Dean jumped between Garret and me, blocking Garret from my view.

“Garret,” Dean said with more force in his voice than he’d used since I’d been listening. Garret’s attention shifted back to Dean with pinpoint precision as he narrowed his gaze on the large, angry werewolf protecting me. “You know me. I mean you no harm,” Dean said, moving with slow, controlled, movements. Garret circled me but Dean moved with him, staying between me and the old wolf. I thought I could almost see his haunches rising with each passing second the standoff continued.

I took my hand from the butt of my gun, raising my palms in the air where everyone could see them. I stood as still as possible, not daring to move a muscle as my heart thundered against my rib cage and adrenaline shot through me.

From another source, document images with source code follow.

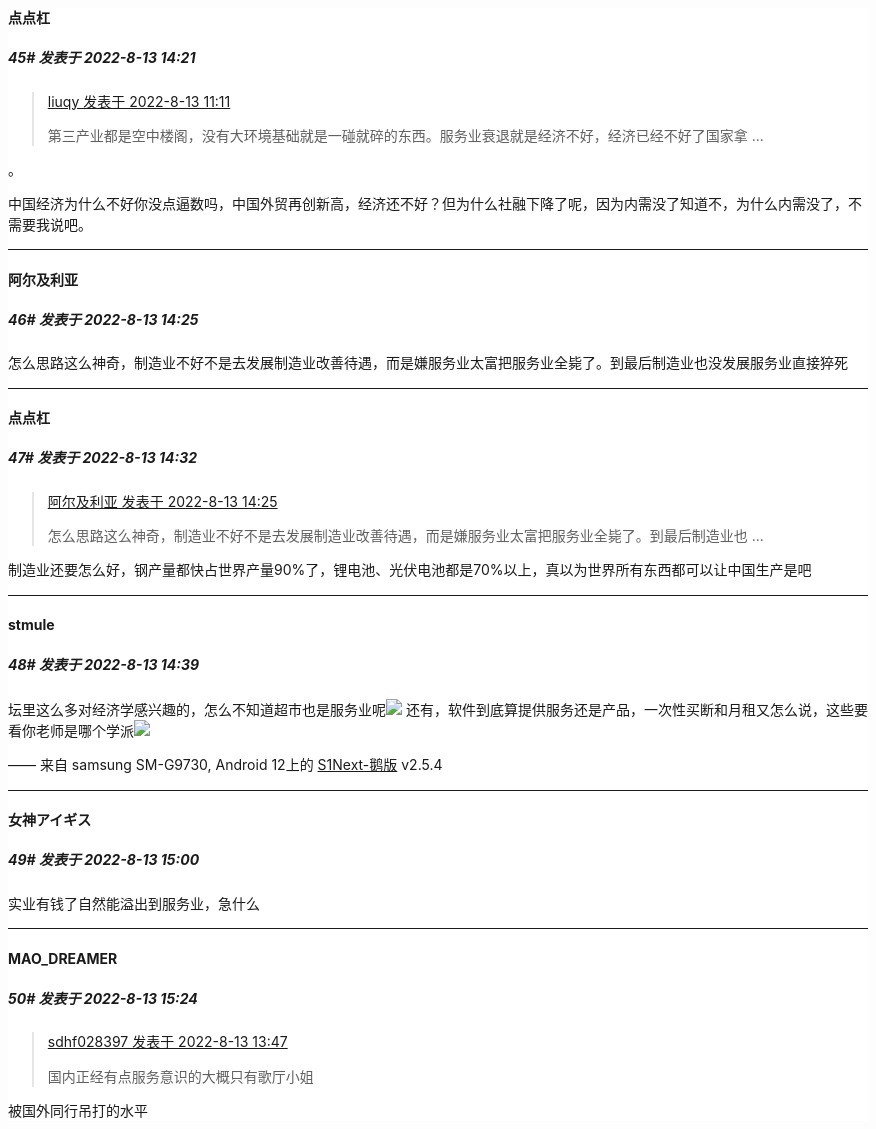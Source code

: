 ####  点点杠  
##### 45#       发表于 2022-8-13 14:21

<blockquote><a href="httphttps://bbs.saraba1st.com/2b/forum.php?mod=redirect&amp;goto=findpost&amp;pid=57045349&amp;ptid=2086670" target="_blank">liuqy 发表于 2022-8-13 11:11</a>

第三产业都是空中楼阁，没有大环境基础就是一碰就碎的东西。服务业衰退就是经济不好，经济已经不好了国家拿 ...</blockquote>。

中国经济为什么不好你没点逼数吗，中国外贸再创新高，经济还不好？但为什么社融下降了呢，因为内需没了知道不，为什么内需没了，不需要我说吧。

*****

####  阿尔及利亚  
##### 46#       发表于 2022-8-13 14:25

怎么思路这么神奇，制造业不好不是去发展制造业改善待遇，而是嫌服务业太富把服务业全毙了。到最后制造业也没发展服务业直接猝死

*****

####  点点杠  
##### 47#       发表于 2022-8-13 14:32

<blockquote><a href="httphttps://bbs.saraba1st.com/2b/forum.php?mod=redirect&amp;goto=findpost&amp;pid=57047387&amp;ptid=2086670" target="_blank">阿尔及利亚 发表于 2022-8-13 14:25</a>

怎么思路这么神奇，制造业不好不是去发展制造业改善待遇，而是嫌服务业太富把服务业全毙了。到最后制造业也 ...</blockquote>
制造业还要怎么好，钢产量都快占世界产量90%了，锂电池、光伏电池都是70%以上，真以为世界所有东西都可以让中国生产是吧

*****

####  stmule  
##### 48#       发表于 2022-8-13 14:39

坛里这么多对经济学感兴趣的，怎么不知道超市也是服务业呢<img src="https://static.saraba1st.com/image/smiley/face2017/067.png" referrerpolicy="no-referrer">
还有，软件到底算提供服务还是产品，一次性买断和月租又怎么说，这些要看你老师是哪个学派<img src="https://static.saraba1st.com/image/smiley/face2017/068.png" referrerpolicy="no-referrer">

—— 来自 samsung SM-G9730, Android 12上的 [S1Next-鹅版](https://github.com/ykrank/S1-Next/releases) v2.5.4

*****

####  女神アイギス  
##### 49#       发表于 2022-8-13 15:00

实业有钱了自然能溢出到服务业，急什么

*****

####  MAO_DREAMER  
##### 50#       发表于 2022-8-13 15:24

<blockquote><a href="httphttps://bbs.saraba1st.com/2b/forum.php?mod=redirect&amp;goto=findpost&amp;pid=57047046&amp;ptid=2086670" target="_blank">sdhf028397 发表于 2022-8-13 13:47</a>

国内正经有点服务意识的大概只有歌厅小姐</blockquote>
被国外同行吊打的水平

“I’m not an assassin,” I snarled. I was unable to keep the anger from the edges of my voice as I clenched my jaw. Assassin was an ugly word. I flexed my fingers like claws at the slight. I didn’t like that title. I curled my fingers into tight fists to keep the itch to pull my gun at bay. I had to remain calm or Dean and I were dead.

“Then what are you?” Garret growled at both of us.

“She’s Patrick’s Tiye and Anpu,” Dean uttered with an edge of disappointment to his words. At this point, I didn’t even care if I knew what he was talking about or not. As long as it calmed the situation, I was willing to go with it. Garret looked at me for a long time before he spoke.

“She was with you last night, hunting,” he said, still watching me, still cautious. “But she’s not your Eithina?” he asked with surprise but the tone was fierce.

“What are you talking about?” I snapped.

“She doesn’t know?” Garret asked with surprise as the tension fled his body. Whatever Dean had said eased Garret’s tension. The Pack behind Garret also relaxed and retreated back along the wall, taking their cues from their Gaoh.

“Patrick isn’t an archaic parasite,” Dean said, holding his chest out like a puffed up bird. “It works in Columbus. We’re . . . friends.” Dean sounded proud. He turned to me with an angry determination flashing in his olive-green eyes. “You are Patrick’s Tiye.”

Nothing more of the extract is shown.